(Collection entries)
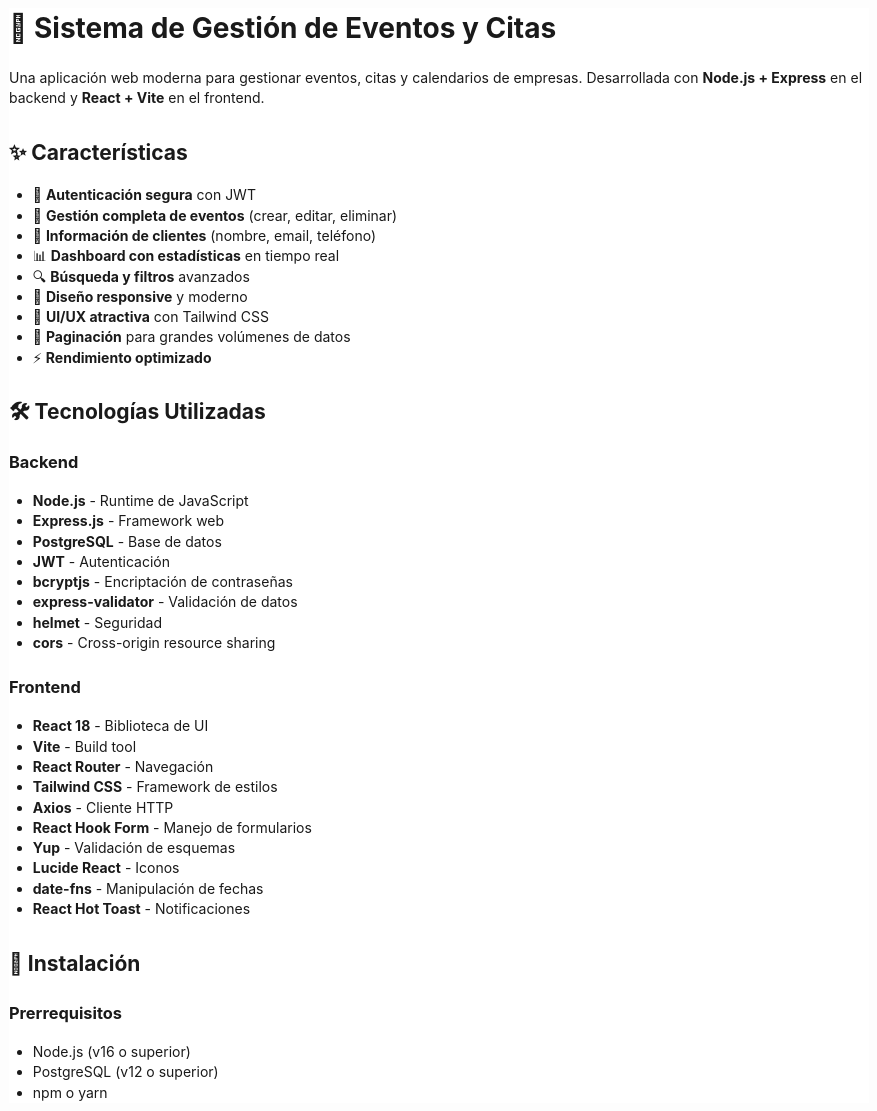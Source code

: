 # 📅 Sistema de Gestión de Eventos y Citas

Una aplicación web moderna para gestionar eventos, citas y calendarios de empresas. Desarrollada con **Node.js + Express** en el backend y **React + Vite** en el frontend.

## ✨ Características

- 🔐 **Autenticación segura** con JWT
- 📅 **Gestión completa de eventos** (crear, editar, eliminar)
- 👥 **Información de clientes** (nombre, email, teléfono)
- 📊 **Dashboard con estadísticas** en tiempo real
- 🔍 **Búsqueda y filtros** avanzados
- 📱 **Diseño responsive** y moderno
- 🎨 **UI/UX atractiva** con Tailwind CSS
- 📄 **Paginación** para grandes volúmenes de datos
- ⚡ **Rendimiento optimizado**

## 🛠️ Tecnologías Utilizadas

### Backend

- **Node.js** - Runtime de JavaScript
- **Express.js** - Framework web
- **PostgreSQL** - Base de datos
- **JWT** - Autenticación
- **bcryptjs** - Encriptación de contraseñas
- **express-validator** - Validación de datos
- **helmet** - Seguridad
- **cors** - Cross-origin resource sharing

### Frontend

- **React 18** - Biblioteca de UI
- **Vite** - Build tool
- **React Router** - Navegación
- **Tailwind CSS** - Framework de estilos
- **Axios** - Cliente HTTP
- **React Hook Form** - Manejo de formularios
- **Yup** - Validación de esquemas
- **Lucide React** - Iconos
- **date-fns** - Manipulación de fechas
- **React Hot Toast** - Notificaciones

## 🚀 Instalación

### Prerrequisitos

- Node.js (v16 o superior)
- PostgreSQL (v12 o superior)
- npm o yarn
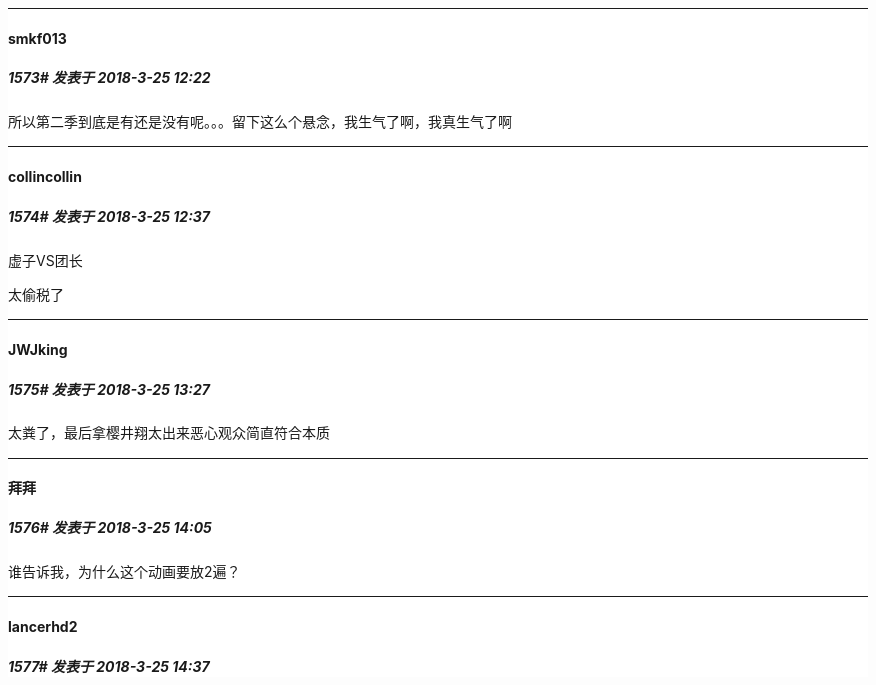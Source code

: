 -----

####  smkf013  
##### 1573#       发表于 2018-3-25 12:22




所以第二季到底是有还是没有呢。。。留下这么个悬念，我生气了啊，我真生气了啊







-----

####  collincollin  
##### 1574#       发表于 2018-3-25 12:37




虚子VS团长


太偷税了







-----

####  JWJking  
##### 1575#       发表于 2018-3-25 13:27




太粪了，最后拿樱井翔太出来恶心观众简直符合本质







-----

####  拜拜  
##### 1576#       发表于 2018-3-25 14:05




谁告诉我，为什么这个动画要放2遍？







-----

####  lancerhd2  
##### 1577#       发表于 2018-3-25 14:37
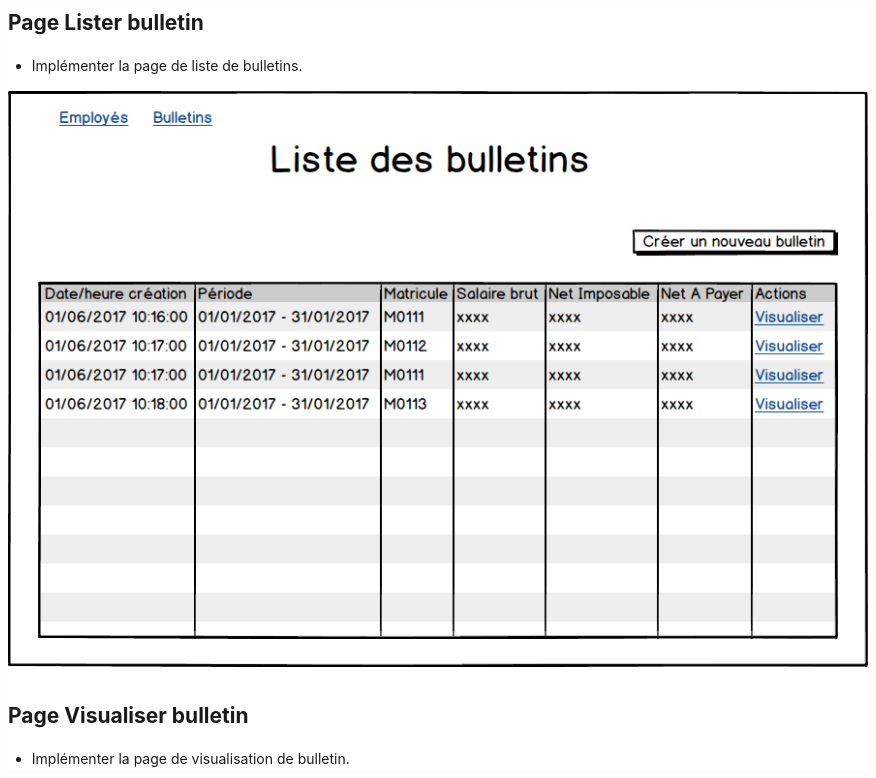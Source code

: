 

## Page Lister bulletin

* Implémenter la page de liste de bulletins.

![](images/04.lister.bulletins.png)




## Page Visualiser bulletin

* Implémenter la page de visualisation de bulletin.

● **WHAT YOU SHOULD DO**
Gather up, from the records above, each line where the word "React" appears.

● **ANSWER AREA**
Una aplicación web moderna para gestionar eventos, citas y calendarios de empresas. Desarrollada con **Node.js + Express** en el backend y **React + Vite** en el frontend.
- **React 18** - Biblioteca de UI
- **React Router** - Navegación
- **React Hook Form** - Manejo de formularios
- **Lucide React** - Iconos
- **React Hot Toast** - Notificaciones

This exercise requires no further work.